Offering a novel clue about the basic biology of pancreatic cancer, researchers at Dana-Farber Cancer Institute have confirmed a decades-old discovery of a link between blood type and the risk of developing the disease.
The finding, published online by the Journal of the National Cancer Institute on March 10, is based on an analysis of blood type and pancreatic cancer occurrence in participants of two large health-tracking studies, the Nurses’ Health Study and the Health Professionals Follow-Up Study.
The new study demonstrates that while people’s overall risk of pancreatic cancer is relatively low — with nearly 40,000 new cases diagnosed annually in the United States, compared with nearly 150,000 new cases of colorectal cancer — people with blood types A, B, or AB were more likely to develop the disease than those with type O.
“Except for several rare familial syndromes, the genetic factors that raise or lower an individual’s risk for pancreatic cancer are largely unknown,” said the study’s lead author, Brian Wolpin, an instructor in medicine at Harvard Medical School. “Studies done several decades ago suggested a link between blood type and the risk of various malignancies, including pancreatic cancer, but they were limited by the fact that they ‘looked back’ at cancers that had already occurred and involved relatively few cases. We wanted to see if the association held up using modern patient cohorts and research techniques.”
They found that, compared to participants with type O blood, those with type A had a 32 percent higher chance of incurring pancreatic cancer, those with type AB had a 51 percent higher chance, and those with type B had a 72 percent higher chance.

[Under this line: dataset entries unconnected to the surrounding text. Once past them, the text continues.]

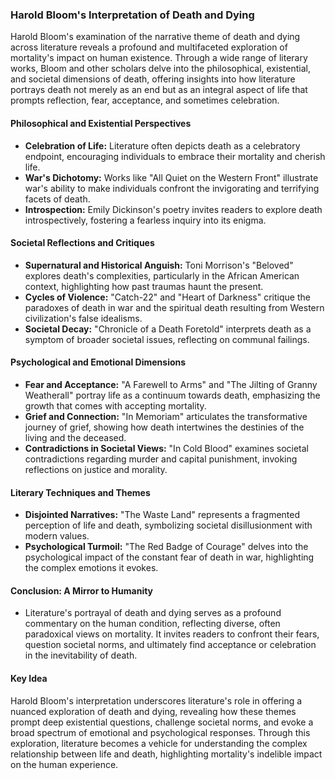 ### Harold Bloom's Interpretation of Death and Dying

Harold Bloom's examination of the narrative theme of death and dying across literature reveals a profound and multifaceted exploration of mortality's impact on human existence. Through a wide range of literary works, Bloom and other scholars delve into the philosophical, existential, and societal dimensions of death, offering insights into how literature portrays death not merely as an end but as an integral aspect of life that prompts reflection, fear, acceptance, and sometimes celebration.

#### Philosophical and Existential Perspectives
- **Celebration of Life:** Literature often depicts death as a celebratory endpoint, encouraging individuals to embrace their mortality and cherish life.
- **War's Dichotomy:** Works like "All Quiet on the Western Front" illustrate war's ability to make individuals confront the invigorating and terrifying facets of death.
- **Introspection:** Emily Dickinson's poetry invites readers to explore death introspectively, fostering a fearless inquiry into its enigma.

#### Societal Reflections and Critiques
- **Supernatural and Historical Anguish:** Toni Morrison's "Beloved" explores death's complexities, particularly in the African American context, highlighting how past traumas haunt the present.
- **Cycles of Violence:** "Catch-22" and "Heart of Darkness" critique the paradoxes of death in war and the spiritual death resulting from Western civilization's false idealisms.
- **Societal Decay:** "Chronicle of a Death Foretold" interprets death as a symptom of broader societal issues, reflecting on communal failings.

#### Psychological and Emotional Dimensions
- **Fear and Acceptance:** "A Farewell to Arms" and "The Jilting of Granny Weatherall" portray life as a continuum towards death, emphasizing the growth that comes with accepting mortality.
- **Grief and Connection:** "In Memoriam" articulates the transformative journey of grief, showing how death intertwines the destinies of the living and the deceased.
- **Contradictions in Societal Views:** "In Cold Blood" examines societal contradictions regarding murder and capital punishment, invoking reflections on justice and morality.

#### Literary Techniques and Themes
- **Disjointed Narratives:** "The Waste Land" represents a fragmented perception of life and death, symbolizing societal disillusionment with modern values.
- **Psychological Turmoil:** "The Red Badge of Courage" delves into the psychological impact of the constant fear of death in war, highlighting the complex emotions it evokes.

#### Conclusion: A Mirror to Humanity
- Literature's portrayal of death and dying serves as a profound commentary on the human condition, reflecting diverse, often paradoxical views on mortality. It invites readers to confront their fears, question societal norms, and ultimately find acceptance or celebration in the inevitability of death.

#### Key Idea
Harold Bloom's interpretation underscores literature's role in offering a nuanced exploration of death and dying, revealing how these themes prompt deep existential questions, challenge societal norms, and evoke a broad spectrum of emotional and psychological responses. Through this exploration, literature becomes a vehicle for understanding the complex relationship between life and death, highlighting mortality's indelible impact on the human experience.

Within the entire group, 17 percent of pancreatic cancers were attributable to inheriting a non-O blood group. But because the lifetime risk of developing the disease is relatively low (estimated at 1.3 percent) and the increased risk associated with blood type relatively modest, screening tests for pancreatic cancer risk are unlikely to be based on blood type alone. The real value of the findings is what they suggest about the inner workings of the disease, the authors say.
The four human blood groups are defined by the type of glycoproteins — confections of sugar and protein — found on the surface of red blood cells and other cells, including those in the pancreas. A gene known as ABO helps construct these glycoproteins by ordering the placement of sugar molecules on a protein “backbone” called the H antigen. The pattern formed by these sugars determines whether an individual’s blood type is A, B, AB, or O. (In the O type, no sugars are attached to the antigen.)
Experiments by other investigators have shown that normal pancreas cells carry a different pattern of these blood-type antigens than pancreatic tumor cells do, suggesting that changes in the ABO gene’s activity may occur as the cells become cancerous. Researchers speculate that alterations in the antigens may interfere with the cells’ ability to signal and adhere to one another, and with the immune system’s ability to detect abnormal cells — potentially setting the stage for cancer.
Blood-type antigens may also affect the level of inflammatory proteins in a person’s blood. Chronic inflammation has been linked to pancreatic cancer risk.
Intriguing as these findings are, they don’t necessarily prove a direct link between blood-type antigens and pancreatic cancer development, the authors assert. It is also possible that the ABO gene is merely a marker for other, nearby genes that are more directly involved in cancer development.
“The association between blood type and pancreatic cancer risk provides a new avenue for getting at the biological mechanisms that underlie the disease,” Wolpin says. “Understanding the biology will put us in a better position to intervene so the cancer doesn’t develop or progress.”
The study’s senior author is Charles Fuchs of Dana-Farber and Brigham and Women’s Hospital (BWH). Co-authors include David Hunter and Edward Giovannucci of BWH and the Harvard School of Public Health (HSPH); Andrew Chan of BWH and Massachusetts General Hospital; Patricia Hartge and Stephen Chanock of the National Cancer Institute; and Peter Kraft of the HSPH.